Given a sorted linked list, delete all nodes that have duplicate numbers, leaving only distinct numbers from the original list.
For example,
Given 1->2->3->3->4->4->5, return 1->2->5.
Given 1->1->1->2->3, return 2->3.
我的思路:思路很簡單。

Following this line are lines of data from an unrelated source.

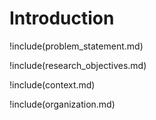# Introduction

!include(problem_statement.md)

!include(research_objectives.md)

!include(context.md)

!include(organization.md)
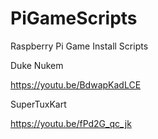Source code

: # PiGameScripts
Raspberry Pi Game Install Scripts


Duke Nukem

https://youtu.be/BdwapKadLCE


SuperTuxKart

https://youtu.be/fPd2G_qc_jk


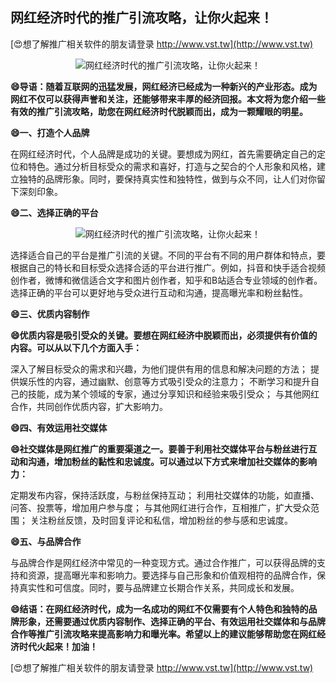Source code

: ## **网红经济时代的推广引流攻略，让你火起来！**

[😍想了解推广相关软件的朋友请登录 http://www.vst.tw](http://www.vst.tw)

 <center><img src="https://vst.tw/MP4/tuiguang/png/0.png" alt="网红经济时代的推广引流攻略，让你火起来！"></center>

**😄导语：随着互联网的迅猛发展，网红经济已经成为一种新兴的产业形态。成为网红不仅可以获得声誉和关注，还能够带来丰厚的经济回报。本文将为您介绍一些有效的推广引流攻略，助您在网红经济时代脱颖而出，成为一颗耀眼的明星。**

**😄一、打造个人品牌**

在网红经济时代，个人品牌是成功的关键。要想成为网红，首先需要确定自己的定位和特色。通过分析目标受众的需求和喜好，打造与之契合的个人形象和风格，建立独特的品牌形象。同时，要保持真实性和独特性，做到与众不同，让人们对你留下深刻印象。

**😄二、选择正确的平台**

 <center><img src="https://vst.tw/MP4/tuiguang/png/0.png" alt="网红经济时代的推广引流攻略，让你火起来！"></center>

选择适合自己的平台是推广引流的关键。不同的平台有不同的用户群体和特点，要根据自己的特长和目标受众选择合适的平台进行推广。例如，抖音和快手适合视频创作者，微博和微信适合文字和图片创作者，知乎和B站适合专业领域的创作者。选择正确的平台可以更好地与受众进行互动和沟通，提高曝光率和粉丝黏性。

**😄三、优质内容制作**

**😄优质内容是吸引受众的关键。要想在网红经济中脱颖而出，必须提供有价值的内容。可以从以下几个方面入手：**

深入了解目标受众的需求和兴趣，为他们提供有用的信息和解决问题的方法；
提供娱乐性的内容，通过幽默、创意等方式吸引受众的注意力；
不断学习和提升自己的技能，成为某个领域的专家，通过分享知识和经验来吸引受众；
与其他网红合作，共同创作优质内容，扩大影响力。

**😄四、有效运用社交媒体**

**😄社交媒体是网红推广的重要渠道之一。要善于利用社交媒体平台与粉丝进行互动和沟通，增加粉丝的黏性和忠诚度。可以通过以下方式来增加社交媒体的影响力：**

定期发布内容，保持活跃度，与粉丝保持互动；
利用社交媒体的功能，如直播、问答、投票等，增加用户参与度；
与其他网红进行合作，互相推广，扩大受众范围；
关注粉丝反馈，及时回复评论和私信，增加粉丝的参与感和忠诚度。

**😄五、与品牌合作**

与品牌合作是网红经济中常见的一种变现方式。通过合作推广，可以获得品牌的支持和资源，提高曝光率和影响力。要选择与自己形象和价值观相符的品牌合作，保持真实性和可信度。同时，要与品牌建立长期合作关系，共同成长和发展。

**😄结语：在网红经济时代，成为一名成功的网红不仅需要有个人特色和独特的品牌形象，还需要通过优质内容制作、选择正确的平台、有效运用社交媒体和与品牌合作等推广引流攻略来提高影响力和曝光率。希望以上的建议能够帮助您在网红经济时代火起来！加油！**

[😍想了解推广相关软件的朋友请登录 http://www.vst.tw](http://www.vst.tw)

但是代碼還是寫的有問題。
Time: O(n), Space: O(1)
while嵌套一個while。 爲什麼?
我的初始代碼:
public class Solution {
public ListNode deleteDuplicates(ListNode head) {
if(head == null) return head;
ListNode pre = new ListNode(-1);
pre.next = head;
ListNode cur = head;
while(cur.next != null){
if(cur.next.val != cur.val){
pre.next = cur;
pre = cur;
cur = cur.next;
}
else{
cur = cur.next;
}
}
return head;
}
}
正確代碼:
public class Solution {
public ListNode deleteDuplicates(ListNode head) {
if(head == null) return head;
ListNode dummy = new ListNode(-1);
dummy.next = head;
ListNode pre = dummy;
ListNode cur = head;
while(cur != null){
//find the place to change pointer
while(cur.next != null && cur.next.val == cur.val){
cur = cur.next;
}
if(pre.next == cur){
pre = pre.next;
}
else{
pre.next = cur.next;
}
cur = cur.next;
}
return dummy.next;
}
}
相關題目: 注意這一題和Remove Duplicates in Sorted List的區別。
兩道題可以用while嵌套while來做,上一道還可以用while嵌套if/else來做